Activists say that demand for cheap Colombian coal from German utilities such as Uniper and RWE is leading to systematic killings and evictions in the country.
It’s not often that the subject of murder is raised at a shareholder meeting. So it’s fair to say that the comments made by Maina van der Zwan at the otherwise uneventful AGM of German energy company Uniper were unexpected.
Holding up a grainy picture of a Colombian man, the activist at Dutch NGO Pax announced: “He was the spokesman for a community which had opposed the expansion plans of a mining company in the Colombian region of Cesar. On September 11, he was murdered in cold blood.”
The shock tactics were clear: Uniper, along with fellow leading German energy suppliers RWE and EnBW, all import coal from Colombia. Without foreign coal, the lights would go out in much of Germany. Almost 20 percent of the country’s electricity comes from burning so-called hard coal, the most energy-rich form. Some 90 percent of this is imported, with Colombia supplying almost a quarter of this.

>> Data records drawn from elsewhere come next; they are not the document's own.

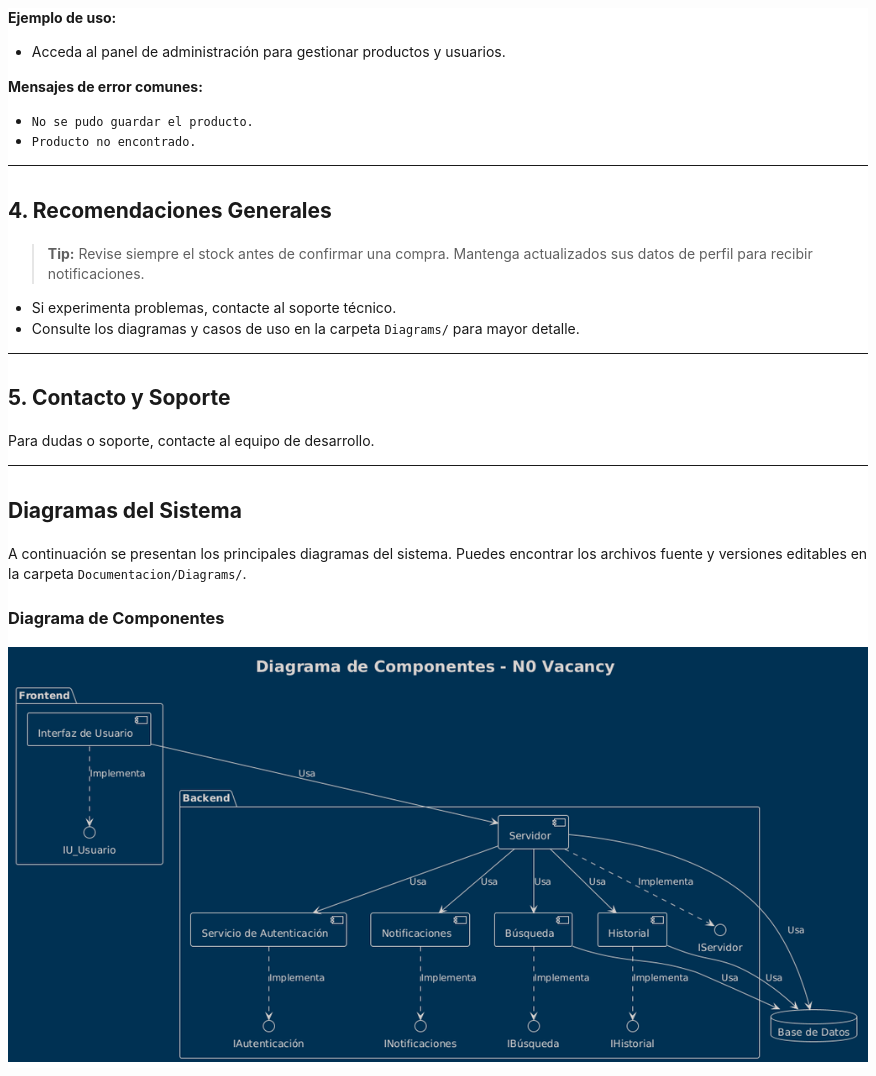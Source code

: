**Ejemplo de uso:**
- Acceda al panel de administración para gestionar productos y usuarios.

**Mensajes de error comunes:**
- `No se pudo guardar el producto.`
- `Producto no encontrado.`

---

## 4. Recomendaciones Generales <a name="recomendaciones-generales"></a>

> **Tip:** Revise siempre el stock antes de confirmar una compra. Mantenga actualizados sus datos de perfil para recibir notificaciones.

- Si experimenta problemas, contacte al soporte técnico.
- Consulte los diagramas y casos de uso en la carpeta `Diagrams/` para mayor detalle.

---

## 5. Contacto y Soporte <a name="contacto-y-soporte"></a>

Para dudas o soporte, contacte al equipo de desarrollo.

---

## Diagramas del Sistema <a name="diagramas-del-sistema"></a>

A continuación se presentan los principales diagramas del sistema. Puedes encontrar los archivos fuente y versiones editables en la carpeta `Documentacion/Diagrams/`.

### Diagrama de Componentes

![Diagrama de Componentes](Documentacion/Diagrams/Components%20Diagram/Diagrama%20de%20componentes.png)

Coal mining in the South American country is big business, and local mining concerns are owned by global giants such as Anglo-American, BHP-Billiton, Glencore and Xstrata, not to mention Goldman Sachs. With Germany’s hard coal mines set to close in 2019, the exporter will only become more important.
But hard coal imports from Colombia are not without problems. According to PAX, paramilitaries have displaced more than 55,000 people since 1996 and murdered more than 3,100 because of their opposition to open-cast mining in Cesar, which lies near the Venezuelan border.